Sweetheart... God is right there.  Moment to Moment, not missing any span nor space of time; God is right there fulfilling it all for you, and His reason for doing and being so is this:

God says, _'You are Mine'_ and I love you and will never leave you nor forsake you.  I am with you to the very end of time of which in me time is eternity. 
_
Beloved child, you are mine_   


Who needs a scripture to back this up?   You* KNOW* I have them...   Yet, so do each of you.   


List them here...


----------



## it_comes_naturally (Feb 12, 2011)

Isaiah 30:18

So the LORD must wait for you to come to him so he can show you his love and compassion. For the LORD is a faithful God. Blessed are those who wait for his help.


----------



## Laela (Feb 12, 2011)

*Isaiah 43*
1 But now, O Israel, the Lord who created you says: “Do not be afraid, for I have ransomed you. I have called you by name; you are mine. 
2 When you go through deep waters and great trouble, I will be with you. When you go through rivers of difficulty, you will not drown! When you walk through the fire of oppression, you will not be burned up; the flames will not consume you. 
3 For I am the Lord, your God, the Holy One of Israel, your Savior. I gave Egypt, Ethiopia, and Seba as a ransom for your freedom. 
4 Others died that you might live. I traded their lives for yours because you are precious to me. You are honored, and I love you. 
5 “Do not be afraid, for I am with you. I will gather you and your children from east and west 
6 and from north and south. I will bring my sons and daughters back to Israel from the distant corners of the earth. 
7 All who claim me as their God will come, for I have made them for my glory. It was I who created them.”


----------



## BeautifulFlower (Feb 13, 2011)

My Favorite Psalm 

Psalm 25   Of David.

 1 In you, LORD my God, 
   I put my trust.

 2 I trust in you; 
   do not let me be put to shame, 
   nor let my enemies triumph over me. 
3 No one who hopes in you 
   will ever be put to shame, 
but shame will come on those 
   who are treacherous without cause.

 4 Show me your ways, LORD, 
   teach me your paths. 
5 Guide me in your truth and teach me, 
   for you are God my Savior, 
   and my hope is in you all day long. 
6 Remember, LORD, your great mercy and love, 
   for they are from of old. 
7 Do not remember the sins of my youth 
   and my rebellious ways; 
according to your love remember me, 
   for you, LORD, are good.

 8 Good and upright is the LORD; 
   therefore he instructs sinners in his ways. 
9 He guides the humble in what is right 
   and teaches them his way. 
10 All the ways of the LORD are loving and faithful 
   toward those who keep the demands of his covenant. 
11 For the sake of your name, LORD, 
   forgive my iniquity, though it is great.

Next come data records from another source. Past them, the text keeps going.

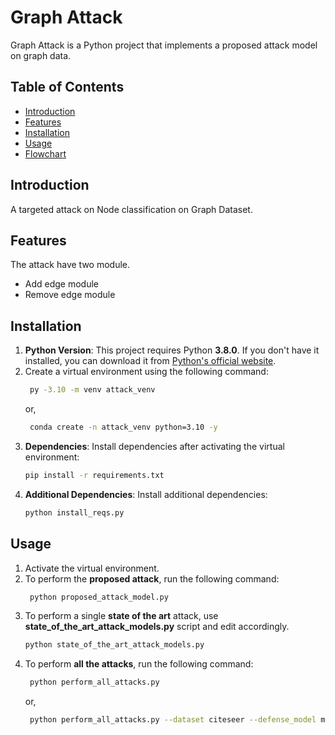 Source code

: # Graph Attack

Graph Attack is a Python project that implements a proposed attack model on graph data. 

## Table of Contents

- [Introduction](#introduction)
- [Features](#features)
- [Installation](#installation)
- [Usage](#usage)
- [Flowchart](#flowchart)


## Introduction

A targeted attack on Node classification on Graph Dataset.

## Features

The attack have two module.

- Add edge module
- Remove edge module

## Installation

1. **Python Version**: This project requires Python **3.8.0**. If you don't have it installed, you can download it from [Python's official website](https://www.python.org/downloads/release/python-380/).
2. Create a virtual environment using the following command:
   ```bash
    py -3.10 -m venv attack_venv
   ```
   or,
   ```bash
    conda create -n attack_venv python=3.10 -y
   ```
3. **Dependencies**: Install dependencies after activating the virtual environment:
   ```bash
   pip install -r requirements.txt
   ```
4. **Additional Dependencies**: Install additional dependencies:
   ```bash
   python install_reqs.py
   ```
   
## Usage
1. Activate the virtual environment.
2. To perform the **proposed attack**, run the following command:
   ```bash
    python proposed_attack_model.py
   ```
3. To perform a single **state of the art** attack, use **state_of_the_art_attack_models.py** script and edit accordingly.
    ```bash
    python state_of_the_art_attack_models.py
   ```
4. To perform **all the attacks**, run the following command:
   ```bash
    python perform_all_attacks.py
   ```
   or,
   ```bash
    python perform_all_attacks.py --dataset citeseer --defense_model mdgcn
   ```

<!-- ## Flowchart -->

<!-- Check out the flowchart PDF in the [flowchart folder](./flowchart/). -->

<!-- [![Flowchart](./flowchart/Graph_Attack_Module.png)](./flowchart/Graph_Attack_Module.pdf) -->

 12 Who, then, are those who fear the LORD? 
   He will instruct them in the ways they should choose.* 
13 They will spend their days in prosperity, 
   and their descendants will inherit the land. 
14 The LORD confides in those who fear him; 
   he makes his covenant known to them. 
15 My eyes are ever on the LORD, 
   for only he will release my feet from the snare.

 16 Turn to me and be gracious to me, 
   for I am lonely and afflicted. 
17 Relieve the troubles of my heart 
   and free me from my anguish. 
18 Look on my affliction and my distress 
   and take away all my sins. 
19 See how numerous are my enemies 
   and how fiercely they hate me!

 20 Guard my life and rescue me; 
   do not let me be put to shame, 
   for I take refuge in you. 
21 May integrity and uprightness protect me, 
   because my hope, LORD,[c] is in you.

 22 Deliver Israel, O God, 
   from all their troubles!*


----------



## PinkPebbles (Feb 13, 2011)

Jeremiah 29:11-13

*11*For I know the thoughts that I think toward you, saith the LORD, thoughts of peace, and not of evil, to give you an expected end. 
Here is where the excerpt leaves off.